Today’s Cali challenge: charge up my phone, and see if it’ll last me. My iPhone 3g-saurus is built for only about 8 hours standby time and less than that when it’s being used. Atleast, that’s how it is now since the crash~ I was hoping it would atleast get me far enough for some photos of downtown. From the Metro blue line up to 7th street Metro center in LA, hopped onto the Red line, then the Gold line up one stop to Little Tokyo.
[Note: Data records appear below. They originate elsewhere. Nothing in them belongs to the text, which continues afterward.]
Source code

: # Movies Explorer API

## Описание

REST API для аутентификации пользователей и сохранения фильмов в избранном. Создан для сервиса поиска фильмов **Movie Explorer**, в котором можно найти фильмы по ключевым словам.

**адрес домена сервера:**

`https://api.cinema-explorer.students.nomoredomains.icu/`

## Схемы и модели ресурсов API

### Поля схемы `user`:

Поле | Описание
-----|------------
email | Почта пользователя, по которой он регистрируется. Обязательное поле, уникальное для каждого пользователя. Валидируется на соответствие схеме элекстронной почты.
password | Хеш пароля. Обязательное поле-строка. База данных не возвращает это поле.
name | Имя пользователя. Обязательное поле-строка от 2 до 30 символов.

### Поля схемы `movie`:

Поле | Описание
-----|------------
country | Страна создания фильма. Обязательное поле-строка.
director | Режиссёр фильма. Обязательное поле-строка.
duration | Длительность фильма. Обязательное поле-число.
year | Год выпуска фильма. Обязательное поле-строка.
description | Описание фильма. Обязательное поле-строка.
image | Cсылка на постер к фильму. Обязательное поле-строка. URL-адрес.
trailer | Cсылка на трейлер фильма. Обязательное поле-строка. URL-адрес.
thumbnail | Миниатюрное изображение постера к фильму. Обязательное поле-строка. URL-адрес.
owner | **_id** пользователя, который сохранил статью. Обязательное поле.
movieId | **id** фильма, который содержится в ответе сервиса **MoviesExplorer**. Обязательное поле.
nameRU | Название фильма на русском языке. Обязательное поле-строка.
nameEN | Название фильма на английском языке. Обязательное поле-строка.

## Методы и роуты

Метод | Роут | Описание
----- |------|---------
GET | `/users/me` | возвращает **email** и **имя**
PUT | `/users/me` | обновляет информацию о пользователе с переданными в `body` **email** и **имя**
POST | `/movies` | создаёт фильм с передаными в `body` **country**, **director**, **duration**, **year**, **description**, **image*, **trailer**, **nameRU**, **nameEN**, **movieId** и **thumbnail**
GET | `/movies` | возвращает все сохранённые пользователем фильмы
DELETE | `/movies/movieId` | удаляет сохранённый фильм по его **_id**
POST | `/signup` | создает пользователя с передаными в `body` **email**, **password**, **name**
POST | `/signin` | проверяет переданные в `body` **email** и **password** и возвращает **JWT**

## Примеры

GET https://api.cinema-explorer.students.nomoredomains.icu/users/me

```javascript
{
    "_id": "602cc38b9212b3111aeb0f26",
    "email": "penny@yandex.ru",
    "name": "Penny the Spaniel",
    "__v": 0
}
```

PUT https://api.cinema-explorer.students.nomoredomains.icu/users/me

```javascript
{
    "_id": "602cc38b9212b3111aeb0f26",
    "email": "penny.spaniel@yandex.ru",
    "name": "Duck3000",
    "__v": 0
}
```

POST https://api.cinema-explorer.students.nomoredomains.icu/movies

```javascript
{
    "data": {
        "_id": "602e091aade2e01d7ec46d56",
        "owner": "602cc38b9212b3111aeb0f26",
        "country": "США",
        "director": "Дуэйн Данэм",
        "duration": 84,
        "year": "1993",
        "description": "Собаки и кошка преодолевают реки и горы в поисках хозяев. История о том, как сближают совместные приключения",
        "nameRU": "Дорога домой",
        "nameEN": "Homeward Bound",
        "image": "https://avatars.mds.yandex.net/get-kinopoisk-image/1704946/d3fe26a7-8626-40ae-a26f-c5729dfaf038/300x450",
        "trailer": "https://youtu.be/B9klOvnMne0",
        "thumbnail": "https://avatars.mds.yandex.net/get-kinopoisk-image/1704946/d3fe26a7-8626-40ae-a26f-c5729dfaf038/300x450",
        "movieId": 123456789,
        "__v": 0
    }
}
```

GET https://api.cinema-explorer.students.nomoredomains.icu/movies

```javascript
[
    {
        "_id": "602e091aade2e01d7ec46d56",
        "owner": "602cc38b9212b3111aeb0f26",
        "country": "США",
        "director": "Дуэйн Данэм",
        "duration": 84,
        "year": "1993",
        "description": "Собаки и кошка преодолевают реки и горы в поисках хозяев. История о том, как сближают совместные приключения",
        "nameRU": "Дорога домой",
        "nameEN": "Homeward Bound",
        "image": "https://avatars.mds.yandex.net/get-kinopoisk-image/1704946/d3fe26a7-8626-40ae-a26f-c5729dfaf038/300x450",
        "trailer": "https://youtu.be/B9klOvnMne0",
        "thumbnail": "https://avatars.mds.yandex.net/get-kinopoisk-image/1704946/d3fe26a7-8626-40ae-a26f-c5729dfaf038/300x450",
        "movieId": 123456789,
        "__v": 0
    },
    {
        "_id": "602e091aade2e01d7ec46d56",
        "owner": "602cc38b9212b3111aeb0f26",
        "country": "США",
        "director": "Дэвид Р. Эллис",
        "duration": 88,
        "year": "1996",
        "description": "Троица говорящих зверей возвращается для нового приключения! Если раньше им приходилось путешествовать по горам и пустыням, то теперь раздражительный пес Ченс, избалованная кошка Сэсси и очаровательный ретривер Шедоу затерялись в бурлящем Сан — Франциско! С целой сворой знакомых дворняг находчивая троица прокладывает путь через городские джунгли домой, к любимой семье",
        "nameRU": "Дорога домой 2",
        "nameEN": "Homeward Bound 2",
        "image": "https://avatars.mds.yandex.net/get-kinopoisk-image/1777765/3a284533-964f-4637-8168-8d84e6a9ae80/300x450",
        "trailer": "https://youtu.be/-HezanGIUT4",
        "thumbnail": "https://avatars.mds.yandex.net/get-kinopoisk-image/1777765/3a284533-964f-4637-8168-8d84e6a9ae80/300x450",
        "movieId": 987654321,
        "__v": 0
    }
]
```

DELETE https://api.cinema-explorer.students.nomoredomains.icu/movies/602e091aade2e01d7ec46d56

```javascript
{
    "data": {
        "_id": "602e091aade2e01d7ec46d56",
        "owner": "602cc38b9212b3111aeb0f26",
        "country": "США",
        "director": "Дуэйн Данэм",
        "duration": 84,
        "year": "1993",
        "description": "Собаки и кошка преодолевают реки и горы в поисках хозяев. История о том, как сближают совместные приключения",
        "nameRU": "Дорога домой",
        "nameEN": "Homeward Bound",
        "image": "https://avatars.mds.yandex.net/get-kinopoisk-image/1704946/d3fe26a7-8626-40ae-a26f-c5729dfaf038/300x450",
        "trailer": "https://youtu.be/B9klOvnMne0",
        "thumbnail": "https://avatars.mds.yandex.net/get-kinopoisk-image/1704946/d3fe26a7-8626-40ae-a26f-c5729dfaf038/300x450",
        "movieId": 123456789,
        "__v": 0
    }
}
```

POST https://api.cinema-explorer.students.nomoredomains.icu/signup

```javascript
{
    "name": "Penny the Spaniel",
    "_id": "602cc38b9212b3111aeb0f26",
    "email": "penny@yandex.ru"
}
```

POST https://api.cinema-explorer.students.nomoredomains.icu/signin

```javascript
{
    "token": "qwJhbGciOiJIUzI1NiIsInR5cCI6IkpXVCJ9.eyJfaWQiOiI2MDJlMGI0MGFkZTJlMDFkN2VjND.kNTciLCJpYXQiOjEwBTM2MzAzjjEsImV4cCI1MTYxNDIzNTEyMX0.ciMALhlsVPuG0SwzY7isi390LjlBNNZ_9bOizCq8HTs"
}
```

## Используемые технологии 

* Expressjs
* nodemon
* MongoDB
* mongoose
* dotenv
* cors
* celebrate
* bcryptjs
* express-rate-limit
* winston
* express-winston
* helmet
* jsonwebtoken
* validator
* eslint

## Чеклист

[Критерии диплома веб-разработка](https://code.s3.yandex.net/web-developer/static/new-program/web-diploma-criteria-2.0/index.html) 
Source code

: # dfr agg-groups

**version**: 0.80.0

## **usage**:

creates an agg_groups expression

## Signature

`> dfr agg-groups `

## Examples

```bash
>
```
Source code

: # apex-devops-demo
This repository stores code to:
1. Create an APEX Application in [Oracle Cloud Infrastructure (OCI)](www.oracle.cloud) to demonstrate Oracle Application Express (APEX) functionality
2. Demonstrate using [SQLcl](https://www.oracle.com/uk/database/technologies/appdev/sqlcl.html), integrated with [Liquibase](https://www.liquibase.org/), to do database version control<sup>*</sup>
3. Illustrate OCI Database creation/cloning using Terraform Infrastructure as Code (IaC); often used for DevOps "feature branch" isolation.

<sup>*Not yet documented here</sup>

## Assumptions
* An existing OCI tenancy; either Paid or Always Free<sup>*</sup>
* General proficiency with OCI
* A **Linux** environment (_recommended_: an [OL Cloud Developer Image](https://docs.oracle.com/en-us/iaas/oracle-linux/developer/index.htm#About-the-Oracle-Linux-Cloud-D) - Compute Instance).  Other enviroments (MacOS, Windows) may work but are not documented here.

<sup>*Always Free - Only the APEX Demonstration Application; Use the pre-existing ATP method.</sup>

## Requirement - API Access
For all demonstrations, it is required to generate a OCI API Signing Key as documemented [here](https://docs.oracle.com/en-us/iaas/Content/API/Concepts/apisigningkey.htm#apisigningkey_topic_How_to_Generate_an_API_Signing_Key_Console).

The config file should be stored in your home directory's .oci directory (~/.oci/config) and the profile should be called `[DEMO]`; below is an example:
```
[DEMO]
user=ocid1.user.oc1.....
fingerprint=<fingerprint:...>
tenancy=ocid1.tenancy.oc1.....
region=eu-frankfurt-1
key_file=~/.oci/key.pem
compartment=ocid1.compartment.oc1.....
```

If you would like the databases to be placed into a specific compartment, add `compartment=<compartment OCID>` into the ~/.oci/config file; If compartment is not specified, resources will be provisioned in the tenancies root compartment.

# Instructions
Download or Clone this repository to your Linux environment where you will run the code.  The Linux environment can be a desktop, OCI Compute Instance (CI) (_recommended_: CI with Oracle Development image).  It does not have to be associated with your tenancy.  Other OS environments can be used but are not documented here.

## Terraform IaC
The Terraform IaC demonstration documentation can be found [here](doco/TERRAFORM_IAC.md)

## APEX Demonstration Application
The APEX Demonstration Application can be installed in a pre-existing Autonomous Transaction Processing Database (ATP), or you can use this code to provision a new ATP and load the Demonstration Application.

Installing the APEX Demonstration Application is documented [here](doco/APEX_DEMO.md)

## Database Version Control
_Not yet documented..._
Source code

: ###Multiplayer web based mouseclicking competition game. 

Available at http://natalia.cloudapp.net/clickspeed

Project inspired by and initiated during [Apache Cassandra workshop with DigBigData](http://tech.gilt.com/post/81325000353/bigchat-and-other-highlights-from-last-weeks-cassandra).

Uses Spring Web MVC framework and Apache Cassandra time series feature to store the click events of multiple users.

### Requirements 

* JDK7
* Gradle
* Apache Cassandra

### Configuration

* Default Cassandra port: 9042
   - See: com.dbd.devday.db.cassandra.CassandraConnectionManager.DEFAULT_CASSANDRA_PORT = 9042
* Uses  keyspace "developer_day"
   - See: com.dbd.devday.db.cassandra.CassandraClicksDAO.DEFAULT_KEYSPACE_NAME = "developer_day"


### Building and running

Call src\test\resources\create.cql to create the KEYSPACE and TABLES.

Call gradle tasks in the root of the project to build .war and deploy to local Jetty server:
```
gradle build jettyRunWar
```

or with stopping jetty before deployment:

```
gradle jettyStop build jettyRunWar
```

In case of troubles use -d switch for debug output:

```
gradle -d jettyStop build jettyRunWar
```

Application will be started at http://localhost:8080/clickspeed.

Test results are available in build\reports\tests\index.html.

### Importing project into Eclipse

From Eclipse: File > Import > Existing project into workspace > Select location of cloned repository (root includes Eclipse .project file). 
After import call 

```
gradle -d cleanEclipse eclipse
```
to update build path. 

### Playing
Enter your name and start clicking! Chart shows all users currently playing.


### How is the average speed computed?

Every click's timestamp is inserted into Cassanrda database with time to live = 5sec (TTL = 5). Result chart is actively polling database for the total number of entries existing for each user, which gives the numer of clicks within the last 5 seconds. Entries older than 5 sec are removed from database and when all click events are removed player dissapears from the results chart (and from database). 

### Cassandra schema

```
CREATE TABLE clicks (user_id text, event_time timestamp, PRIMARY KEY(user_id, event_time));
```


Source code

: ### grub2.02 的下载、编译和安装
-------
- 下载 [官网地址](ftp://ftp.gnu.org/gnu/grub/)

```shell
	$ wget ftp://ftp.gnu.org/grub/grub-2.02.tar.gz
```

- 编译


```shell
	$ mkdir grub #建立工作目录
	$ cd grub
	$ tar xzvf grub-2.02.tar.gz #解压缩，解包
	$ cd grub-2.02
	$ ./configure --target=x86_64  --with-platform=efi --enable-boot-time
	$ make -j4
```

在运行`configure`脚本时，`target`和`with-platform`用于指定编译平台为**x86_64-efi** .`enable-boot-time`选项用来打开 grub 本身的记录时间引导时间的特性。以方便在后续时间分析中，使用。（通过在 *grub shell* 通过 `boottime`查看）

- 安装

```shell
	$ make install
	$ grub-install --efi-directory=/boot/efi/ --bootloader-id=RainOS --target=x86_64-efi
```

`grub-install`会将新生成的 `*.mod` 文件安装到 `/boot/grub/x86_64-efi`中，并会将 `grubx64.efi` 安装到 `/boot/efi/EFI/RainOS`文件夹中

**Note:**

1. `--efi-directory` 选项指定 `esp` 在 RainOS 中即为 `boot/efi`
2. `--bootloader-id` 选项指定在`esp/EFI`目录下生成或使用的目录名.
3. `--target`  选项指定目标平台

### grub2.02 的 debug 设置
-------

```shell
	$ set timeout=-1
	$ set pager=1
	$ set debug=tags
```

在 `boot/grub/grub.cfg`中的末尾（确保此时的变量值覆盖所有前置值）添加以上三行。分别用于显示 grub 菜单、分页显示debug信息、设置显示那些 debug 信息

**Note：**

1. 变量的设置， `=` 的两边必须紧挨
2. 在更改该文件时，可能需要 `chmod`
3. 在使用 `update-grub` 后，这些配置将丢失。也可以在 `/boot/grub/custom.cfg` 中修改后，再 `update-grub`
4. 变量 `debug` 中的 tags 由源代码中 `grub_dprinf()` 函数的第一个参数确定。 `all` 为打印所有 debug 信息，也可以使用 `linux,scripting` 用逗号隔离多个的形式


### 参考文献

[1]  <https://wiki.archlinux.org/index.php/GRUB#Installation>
From the platform, across the street is the Japanese American museum, the MOCA (museum of Contemporary Art), and an outdoor market. There’s a plethora of Japanese restaurants featuring the tastiest in takoyaki (octopus meatballs on a stick), udon houses, and of course, sushi. From the traditional sit-down restaurants that look like old-world tea houses to the modern revolving sushi restaurants, there’s something raw for everyone. Kula is where I decided to stop and relax while I munch on their $2 plates of sushi. It’s a revolving restaurant, meaning every plate is fresh and comes on a conveyor belt for the taking. I managed 4 plates before deciding to explore some Hello Kitty shops. What heaven- me and HK are besties in another universe. A place in my heart where everything is pink and shiny and Im perpetually 9 years old. I love that cat, her twin sister Mimi, and her bf, Dear Daniel.
Back on the metro Gold line, I hovered over the afternoon 101 traffic over to Chinatown. Here, a good majority of the population is, of course, Chinese or Chinese-American. Everywhere you look, signs are either in Chinese/English combo or JUST Chinese. This has made it easy for some to live without ever having to learn or use English. Perfect example: today’s snack was a moon cake in celebration of the new year. I ventured into a humble-looking bakery where the elderly came to play mahjong and gossip. In the glass, ornately stamped moon cakes were displayed over a sign: “$1 small $3 large” [sic]. With my last cash dollar (most shops in Little Tokyo & Chinatown only take cash- carry at least $40 if you can in order to avoid using expensive atms), I asked for a small moon cake. Stares. Oh no, the bakery lady either was deaf or she didn’t understand English. I calmly tried pointing to what I wanted while I thought, “is pointing considered offensive?!” Her: “Chinese words Chinese words, Chinese words and more Chinese words?” Me: “Um, sure, yes”, as she lifts up a cake. She hands it to me, “Chinese words, one dollar, Chinese words”, before I carefully hand her the money. “Xie xie,” I muster with wide-eyed humility. Maybe I should’ve studied Chinese rather than Korean.
Afterward, I contemplated buying a roast duck. They hung from the windows like greasy delicious drapes. Then I realized I was out of cash and there was no Wells Fargo in sight. Oh well, next time. As I walked to the platform, a building caught my eye- it was the headquarters of Homeboy Industries. A beautiful new, but out of place, building on the corner of Chinatown and ghetto, it’s a non-profit mecca for those seeking a way out of gang life. Unfortunately it was too late in the day and the Homegirl Cafe had closed for the day. It’s only open 7am-1:30pm Mondays, 7am-2:30pm Tuesdays-Fridays and 9-2:30pm on Saturdays for brunch. I definitely would come back as I’ve tried their products (chips, salsas, etc.) before and appreciate the cause.
Before I got home, I took the Blue to the green line to try and get to Redondo Beach. My phone’s battery was currently at 20% and at the 4th to the last stop before Redondo, nature called me up. If you’re ever caught in that position, let it be known that almost none of the metro stops have public restrooms >_< . There’s a Hilton hotel off the Mariposa stop where, if you walk in like you own the joint, you can use their lobby restroom.
I never made it to Redondo as my phone ended up at 3% before shutting off just as I got to Long Beach. But all in all, I had revolving sushi, unlearned Chinese, found Gang rehab, bought a couple of prickly pears, and reduced my carbon footprint. Can’t wait to do it again!